I used the newest hypothetical start-up, Outside. Outside is the biggest social media platform in the world where you sign up by … going outside (Aside: please stay at home if you are on lock down).
For the competitive analysis, I found landingfolio has been a good and relevant design resource for this page. It is a useful as a reference for real world websites.
Below, I go over three sections of a landing page: Action, Value Preview, Social Proof. Based on these three sections, I created the following page:
A good landing page has one and only one action (read: CTA Button). It is about the efficiency of guiding a user to core value of the product. At the landing page, this means being very clear of the action needed to lead the user to reach that core value. A good landing page translates to a high clickthru rate and low bounce rate.
The ideal action differs from product to product. It depends what is the core value proposition and the extent that a user needs to try it before making an adoption decision.
For products that target software developer, I like it when the landing page’s action is the code snippet to initialise the module or the Get Started Documentation. An example would be Bulma.io. This would be the quickest way for a developer to get started. For SAAS, I like demos or sandboxes, where the user can go from the landing page to trying out the service in one quick step. An example is code pen.

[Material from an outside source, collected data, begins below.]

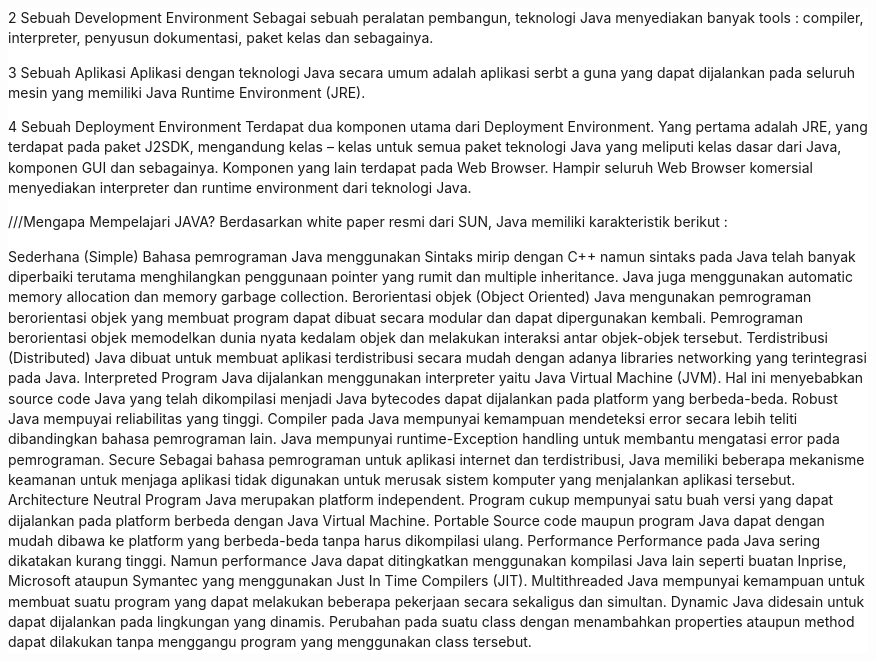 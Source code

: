 2 Sebuah Development Environment Sebagai sebuah peralatan pembangun, teknologi Java menyediakan banyak tools : compiler, interpreter, penyusun dokumentasi, paket kelas dan sebagainya.

3 Sebuah Aplikasi Aplikasi dengan teknologi Java secara umum adalah aplikasi serbt a guna yang dapat dijalankan pada seluruh mesin yang memiliki Java Runtime Environment (JRE).

4 Sebuah Deployment Environment Terdapat dua komponen utama dari Deployment Environment. Yang pertama adalah JRE, yang terdapat pada paket J2SDK, mengandung kelas – kelas untuk semua paket teknologi Java yang meliputi kelas dasar dari Java, komponen GUI dan sebagainya. Komponen yang lain terdapat pada Web Browser. Hampir seluruh Web Browser komersial menyediakan interpreter dan runtime environment dari teknologi Java.

///Mengapa Mempelajari JAVA? Berdasarkan white paper resmi dari SUN, Java memiliki karakteristik berikut :

Sederhana (Simple) Bahasa pemrograman Java menggunakan Sintaks mirip dengan C++ namun sintaks pada Java telah banyak diperbaiki terutama menghilangkan penggunaan pointer yang rumit dan multiple inheritance. Java juga menggunakan automatic memory allocation dan memory garbage collection.
Berorientasi objek (Object Oriented) Java mengunakan pemrograman berorientasi objek yang membuat program dapat dibuat secara modular dan dapat dipergunakan kembali. Pemrograman berorientasi objek memodelkan dunia nyata kedalam objek dan melakukan interaksi antar objek-objek tersebut.
Terdistribusi (Distributed) Java dibuat untuk membuat aplikasi terdistribusi secara mudah dengan adanya libraries networking yang terintegrasi pada Java.
Interpreted Program Java dijalankan menggunakan interpreter yaitu Java Virtual Machine (JVM). Hal ini menyebabkan source code Java yang telah dikompilasi menjadi Java bytecodes dapat dijalankan pada platform yang berbeda-beda.
Robust Java mempuyai reliabilitas yang tinggi. Compiler pada Java mempunyai kemampuan mendeteksi error secara lebih teliti dibandingkan bahasa pemrograman lain. Java mempunyai runtime-Exception handling untuk membantu mengatasi error pada pemrograman.
Secure Sebagai bahasa pemrograman untuk aplikasi internet dan terdistribusi, Java memiliki beberapa mekanisme keamanan untuk menjaga aplikasi tidak digunakan untuk merusak sistem komputer yang menjalankan aplikasi tersebut.
Architecture Neutral Program Java merupakan platform independent. Program cukup mempunyai satu buah versi yang dapat dijalankan pada platform berbeda dengan Java Virtual Machine.
Portable Source code maupun program Java dapat dengan mudah dibawa ke platform yang berbeda-beda tanpa harus dikompilasi ulang.
Performance Performance pada Java sering dikatakan kurang tinggi. Namun performance Java dapat ditingkatkan menggunakan kompilasi Java lain seperti buatan Inprise, Microsoft ataupun Symantec yang menggunakan Just In Time Compilers (JIT).
Multithreaded Java mempunyai kemampuan untuk membuat suatu program yang dapat melakukan beberapa pekerjaan secara sekaligus dan simultan.
Dynamic Java didesain untuk dapat dijalankan pada lingkungan yang dinamis. Perubahan pada suatu class dengan menambahkan properties ataupun method dapat dilakukan tanpa menggangu program yang menggunakan class tersebut.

For most MVPs, given a trade off between efficiency and time to market, the Sign Up With Email is a good enough catch-all solution. The upside is getting their contact to engage in user interviews.

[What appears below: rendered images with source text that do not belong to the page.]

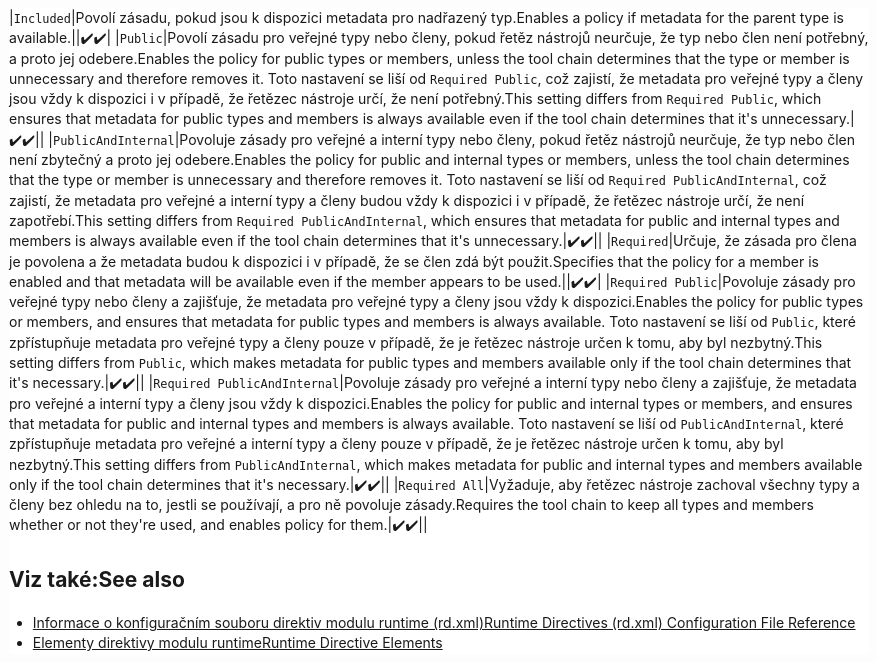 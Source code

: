 |`Included`|<span data-ttu-id="6a10d-332">Povolí zásadu, pokud jsou k dispozici metadata pro nadřazený typ.</span><span class="sxs-lookup"><span data-stu-id="6a10d-332">Enables a policy if metadata for the parent type is available.</span></span>||<span data-ttu-id="6a10d-333">✔️</span><span class="sxs-lookup"><span data-stu-id="6a10d-333">✔️</span></span>|
|`Public`|<span data-ttu-id="6a10d-334">Povolí zásadu pro veřejné typy nebo členy, pokud řetěz nástrojů neurčuje, že typ nebo člen není potřebný, a proto jej odebere.</span><span class="sxs-lookup"><span data-stu-id="6a10d-334">Enables the policy for public types or members, unless the tool chain determines that the type or member is unnecessary and therefore removes it.</span></span> <span data-ttu-id="6a10d-335">Toto nastavení se liší od `Required Public`, což zajistí, že metadata pro veřejné typy a členy jsou vždy k dispozici i v případě, že řetězec nástroje určí, že není potřebný.</span><span class="sxs-lookup"><span data-stu-id="6a10d-335">This setting differs from `Required Public`, which ensures that metadata for public types and members is always available even if the tool chain determines that it's unnecessary.</span></span>|<span data-ttu-id="6a10d-336">✔️</span><span class="sxs-lookup"><span data-stu-id="6a10d-336">✔️</span></span>||
|`PublicAndInternal`|<span data-ttu-id="6a10d-337">Povoluje zásady pro veřejné a interní typy nebo členy, pokud řetěz nástrojů neurčuje, že typ nebo člen není zbytečný a proto jej odebere.</span><span class="sxs-lookup"><span data-stu-id="6a10d-337">Enables the policy for public and internal types or members, unless the tool chain determines that the type or member is unnecessary and therefore removes it.</span></span> <span data-ttu-id="6a10d-338">Toto nastavení se liší od `Required PublicAndInternal`, což zajistí, že metadata pro veřejné a interní typy a členy budou vždy k dispozici i v případě, že řetězec nástroje určí, že není zapotřebí.</span><span class="sxs-lookup"><span data-stu-id="6a10d-338">This setting differs from `Required PublicAndInternal`, which ensures that metadata for public and internal types and members is always available even if the tool chain determines that it's unnecessary.</span></span>|<span data-ttu-id="6a10d-339">✔️</span><span class="sxs-lookup"><span data-stu-id="6a10d-339">✔️</span></span>||
|`Required`|<span data-ttu-id="6a10d-340">Určuje, že zásada pro člena je povolena a že metadata budou k dispozici i v případě, že se člen zdá být použit.</span><span class="sxs-lookup"><span data-stu-id="6a10d-340">Specifies that the policy for a member is enabled and that metadata will be available even if the member appears to be used.</span></span>||<span data-ttu-id="6a10d-341">✔️</span><span class="sxs-lookup"><span data-stu-id="6a10d-341">✔️</span></span>|
|`Required Public`|<span data-ttu-id="6a10d-342">Povoluje zásady pro veřejné typy nebo členy a zajišťuje, že metadata pro veřejné typy a členy jsou vždy k dispozici.</span><span class="sxs-lookup"><span data-stu-id="6a10d-342">Enables the policy for public types or members, and ensures that metadata for public types and members is always available.</span></span> <span data-ttu-id="6a10d-343">Toto nastavení se liší od `Public`, které zpřístupňuje metadata pro veřejné typy a členy pouze v případě, že je řetězec nástroje určen k tomu, aby byl nezbytný.</span><span class="sxs-lookup"><span data-stu-id="6a10d-343">This setting differs from `Public`, which makes metadata for public types and members available only if the tool chain determines that it's necessary.</span></span>|<span data-ttu-id="6a10d-344">✔️</span><span class="sxs-lookup"><span data-stu-id="6a10d-344">✔️</span></span>||
|`Required PublicAndInternal`|<span data-ttu-id="6a10d-345">Povoluje zásady pro veřejné a interní typy nebo členy a zajišťuje, že metadata pro veřejné a interní typy a členy jsou vždy k dispozici.</span><span class="sxs-lookup"><span data-stu-id="6a10d-345">Enables the policy for public and internal types or members, and ensures that metadata for public and internal types and members is always available.</span></span> <span data-ttu-id="6a10d-346">Toto nastavení se liší od `PublicAndInternal`, které zpřístupňuje metadata pro veřejné a interní typy a členy pouze v případě, že je řetězec nástroje určen k tomu, aby byl nezbytný.</span><span class="sxs-lookup"><span data-stu-id="6a10d-346">This setting differs from `PublicAndInternal`, which makes metadata for public and internal types and members available only if the tool chain determines that it's necessary.</span></span>|<span data-ttu-id="6a10d-347">✔️</span><span class="sxs-lookup"><span data-stu-id="6a10d-347">✔️</span></span>||
|`Required All`|<span data-ttu-id="6a10d-348">Vyžaduje, aby řetězec nástroje zachoval všechny typy a členy bez ohledu na to, jestli se používají, a pro ně povoluje zásady.</span><span class="sxs-lookup"><span data-stu-id="6a10d-348">Requires the tool chain to keep all types and members whether or not they're used, and enables policy for them.</span></span>|<span data-ttu-id="6a10d-349">✔️</span><span class="sxs-lookup"><span data-stu-id="6a10d-349">✔️</span></span>||

## <a name="see-also"></a><span data-ttu-id="6a10d-350">Viz také:</span><span class="sxs-lookup"><span data-stu-id="6a10d-350">See also</span></span>

- [<span data-ttu-id="6a10d-351">Informace o konfiguračním souboru direktiv modulu runtime (rd.xml)</span><span class="sxs-lookup"><span data-stu-id="6a10d-351">Runtime Directives (rd.xml) Configuration File Reference</span></span>](runtime-directives-rd-xml-configuration-file-reference.md)
- [<span data-ttu-id="6a10d-352">Elementy direktivy modulu runtime</span><span class="sxs-lookup"><span data-stu-id="6a10d-352">Runtime Directive Elements</span></span>](runtime-directive-elements.md)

Value preview is presenting the user with just enough information to understand the product. This is particularly contentious to create, because stakeholders will have different opinions on what a preview looks like.
It is always the question of weighing (1) what your user already knows about you, (2) what is the optimal amount of value to articulate.
Being able to encapsulate the product pitch in a concise style: i.e. elevator pitch, cereal box style or a one-page press release. This preview will work well if that product pitch is well-defined.
Social proof is important for B2B products in particular. On one hand, the cost of investment in a B2B product can be very high; making the purchasing manager overly cautious of new products. Next, the defacto purchasing manager is often poorly equipped to understand what your product is good for and can offer. Telling them that a big brand uses the product is a strong and convenient way to persuade from authority.
This style was very minimal and enjoyable to use. My Whites were purely reserved for the window and for the form input field. Both of which I deemed to be the key visual and informational elements of the page. Colours were extremely easy to work with.